== RECORDS SUPPLIED

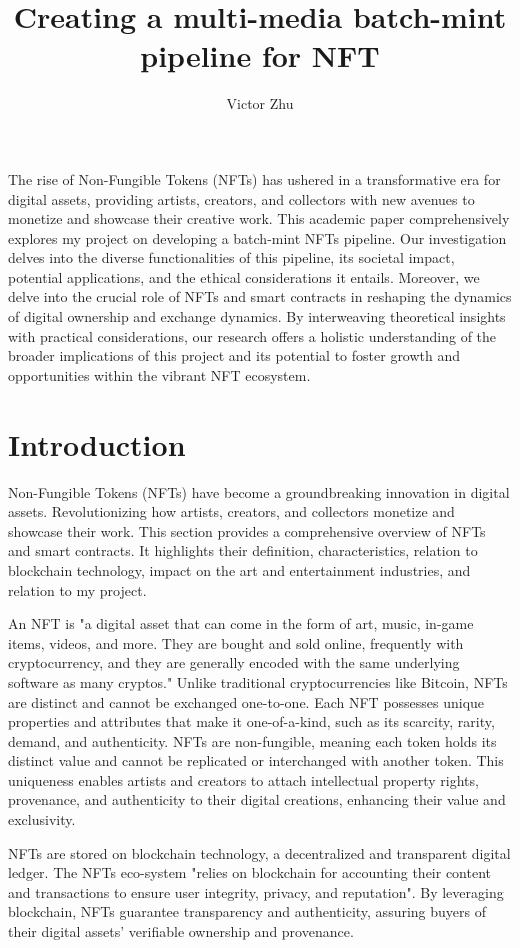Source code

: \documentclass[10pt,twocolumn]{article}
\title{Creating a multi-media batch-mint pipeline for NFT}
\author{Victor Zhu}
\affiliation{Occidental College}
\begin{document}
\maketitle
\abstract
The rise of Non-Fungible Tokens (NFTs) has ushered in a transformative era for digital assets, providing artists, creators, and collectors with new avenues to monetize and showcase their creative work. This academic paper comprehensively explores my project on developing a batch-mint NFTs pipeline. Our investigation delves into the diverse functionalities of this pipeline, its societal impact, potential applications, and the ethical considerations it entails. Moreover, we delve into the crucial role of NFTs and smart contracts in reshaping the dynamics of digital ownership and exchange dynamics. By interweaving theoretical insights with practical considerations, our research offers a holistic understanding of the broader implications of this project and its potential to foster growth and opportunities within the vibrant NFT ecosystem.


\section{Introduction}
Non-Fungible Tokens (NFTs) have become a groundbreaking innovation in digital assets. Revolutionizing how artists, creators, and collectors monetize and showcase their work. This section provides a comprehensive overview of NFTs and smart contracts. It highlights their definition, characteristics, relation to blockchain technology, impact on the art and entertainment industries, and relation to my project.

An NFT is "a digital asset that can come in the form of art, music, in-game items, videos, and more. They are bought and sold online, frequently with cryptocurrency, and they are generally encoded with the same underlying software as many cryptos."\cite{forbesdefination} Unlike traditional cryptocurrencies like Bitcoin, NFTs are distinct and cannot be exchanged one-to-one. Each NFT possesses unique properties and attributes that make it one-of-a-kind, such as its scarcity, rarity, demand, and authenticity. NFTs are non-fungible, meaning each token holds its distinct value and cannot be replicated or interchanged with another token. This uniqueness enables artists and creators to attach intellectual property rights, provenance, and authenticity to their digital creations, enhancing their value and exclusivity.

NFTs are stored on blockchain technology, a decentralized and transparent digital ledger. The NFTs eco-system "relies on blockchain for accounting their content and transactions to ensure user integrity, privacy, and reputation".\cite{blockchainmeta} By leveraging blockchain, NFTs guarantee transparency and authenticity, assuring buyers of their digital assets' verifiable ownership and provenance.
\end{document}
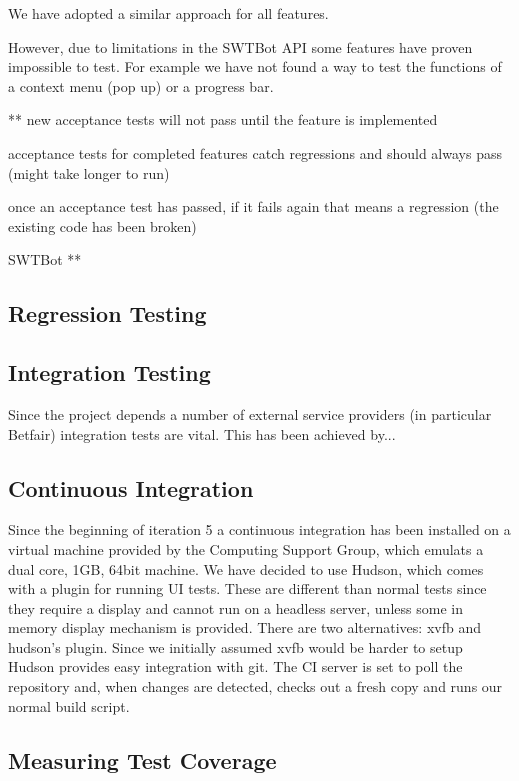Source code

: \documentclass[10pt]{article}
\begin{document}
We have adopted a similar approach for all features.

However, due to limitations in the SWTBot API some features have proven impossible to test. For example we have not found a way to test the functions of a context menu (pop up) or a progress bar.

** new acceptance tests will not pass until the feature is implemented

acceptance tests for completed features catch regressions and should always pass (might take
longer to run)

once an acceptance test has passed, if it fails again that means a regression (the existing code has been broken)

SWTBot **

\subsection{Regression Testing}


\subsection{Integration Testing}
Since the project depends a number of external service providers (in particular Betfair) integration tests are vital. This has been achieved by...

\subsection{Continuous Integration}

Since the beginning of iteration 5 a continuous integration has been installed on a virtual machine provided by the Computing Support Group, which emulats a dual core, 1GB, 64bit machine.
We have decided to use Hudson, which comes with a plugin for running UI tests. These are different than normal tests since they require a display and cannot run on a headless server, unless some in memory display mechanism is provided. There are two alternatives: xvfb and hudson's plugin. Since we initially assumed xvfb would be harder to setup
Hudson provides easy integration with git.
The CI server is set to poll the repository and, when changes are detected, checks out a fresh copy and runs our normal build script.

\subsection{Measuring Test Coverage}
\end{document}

====
== RECORDS SUPPLIED

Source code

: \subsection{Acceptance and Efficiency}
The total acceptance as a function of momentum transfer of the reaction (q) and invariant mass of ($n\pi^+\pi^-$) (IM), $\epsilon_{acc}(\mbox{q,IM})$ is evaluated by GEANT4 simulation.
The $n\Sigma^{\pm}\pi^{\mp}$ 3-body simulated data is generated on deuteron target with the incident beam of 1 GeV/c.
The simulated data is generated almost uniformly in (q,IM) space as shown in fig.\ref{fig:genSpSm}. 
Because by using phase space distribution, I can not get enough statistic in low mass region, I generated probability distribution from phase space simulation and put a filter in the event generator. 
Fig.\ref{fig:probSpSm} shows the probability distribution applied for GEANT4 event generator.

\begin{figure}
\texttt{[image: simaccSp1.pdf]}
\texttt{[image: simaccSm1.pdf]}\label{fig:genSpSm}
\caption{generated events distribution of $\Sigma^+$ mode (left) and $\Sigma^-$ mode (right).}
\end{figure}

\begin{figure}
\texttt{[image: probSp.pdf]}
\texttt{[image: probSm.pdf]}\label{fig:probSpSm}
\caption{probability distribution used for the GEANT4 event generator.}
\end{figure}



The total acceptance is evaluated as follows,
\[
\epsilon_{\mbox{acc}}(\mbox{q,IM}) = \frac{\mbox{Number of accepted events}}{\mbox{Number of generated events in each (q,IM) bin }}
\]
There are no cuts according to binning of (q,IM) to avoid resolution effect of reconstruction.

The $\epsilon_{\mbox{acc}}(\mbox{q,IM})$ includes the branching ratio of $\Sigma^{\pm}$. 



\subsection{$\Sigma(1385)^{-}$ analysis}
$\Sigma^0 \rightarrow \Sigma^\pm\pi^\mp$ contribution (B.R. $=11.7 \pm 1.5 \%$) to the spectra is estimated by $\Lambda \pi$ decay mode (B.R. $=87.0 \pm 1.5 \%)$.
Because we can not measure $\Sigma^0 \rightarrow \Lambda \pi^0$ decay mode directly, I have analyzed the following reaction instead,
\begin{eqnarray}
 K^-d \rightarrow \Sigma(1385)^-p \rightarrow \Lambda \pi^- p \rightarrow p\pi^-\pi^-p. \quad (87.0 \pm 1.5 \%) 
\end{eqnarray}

====
== RECORDS SUPPLIED

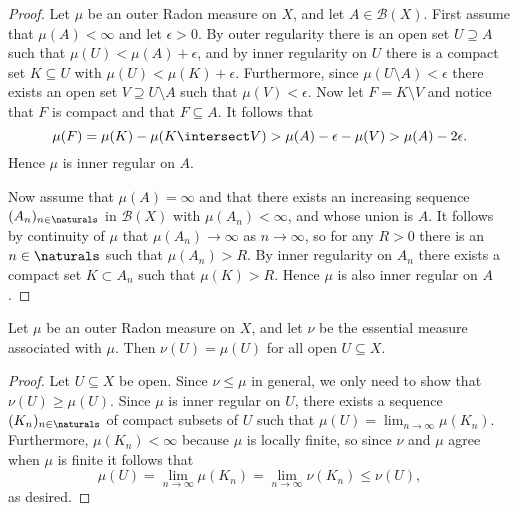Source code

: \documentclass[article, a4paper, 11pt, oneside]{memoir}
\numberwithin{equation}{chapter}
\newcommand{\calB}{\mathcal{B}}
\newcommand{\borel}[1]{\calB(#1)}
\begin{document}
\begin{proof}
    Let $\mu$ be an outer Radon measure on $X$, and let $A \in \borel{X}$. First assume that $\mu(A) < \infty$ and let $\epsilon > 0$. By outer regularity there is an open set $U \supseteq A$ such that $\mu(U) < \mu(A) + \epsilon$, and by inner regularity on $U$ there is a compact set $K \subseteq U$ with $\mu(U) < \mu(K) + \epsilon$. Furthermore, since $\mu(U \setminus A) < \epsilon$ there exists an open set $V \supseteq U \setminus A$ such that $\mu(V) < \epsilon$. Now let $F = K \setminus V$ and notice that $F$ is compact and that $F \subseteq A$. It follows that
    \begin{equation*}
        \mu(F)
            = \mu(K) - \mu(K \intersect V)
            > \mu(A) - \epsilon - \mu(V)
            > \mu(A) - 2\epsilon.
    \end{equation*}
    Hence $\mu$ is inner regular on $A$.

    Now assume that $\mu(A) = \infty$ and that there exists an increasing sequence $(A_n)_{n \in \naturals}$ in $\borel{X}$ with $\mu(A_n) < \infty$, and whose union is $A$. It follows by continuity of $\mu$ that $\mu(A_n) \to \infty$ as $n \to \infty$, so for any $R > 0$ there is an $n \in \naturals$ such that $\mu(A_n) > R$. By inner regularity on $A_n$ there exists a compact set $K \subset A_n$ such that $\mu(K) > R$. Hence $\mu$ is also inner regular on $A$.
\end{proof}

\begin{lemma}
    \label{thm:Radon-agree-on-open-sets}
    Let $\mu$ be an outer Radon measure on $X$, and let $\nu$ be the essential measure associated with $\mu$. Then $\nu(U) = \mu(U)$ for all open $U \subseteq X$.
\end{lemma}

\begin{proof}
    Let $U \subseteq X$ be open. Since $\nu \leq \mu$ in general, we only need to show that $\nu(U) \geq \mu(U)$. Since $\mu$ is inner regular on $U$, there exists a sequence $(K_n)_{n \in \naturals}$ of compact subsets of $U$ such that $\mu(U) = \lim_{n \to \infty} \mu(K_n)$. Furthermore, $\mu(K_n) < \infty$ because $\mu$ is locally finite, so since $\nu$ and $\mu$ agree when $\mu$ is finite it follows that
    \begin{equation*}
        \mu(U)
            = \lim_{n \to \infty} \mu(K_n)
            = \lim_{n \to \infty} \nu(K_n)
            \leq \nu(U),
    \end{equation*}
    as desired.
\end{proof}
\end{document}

====

ASSIGNMENT |
State how many lines in the listing above contain "inner". Nothing else is needed.

EXPECTED ANSWER |
4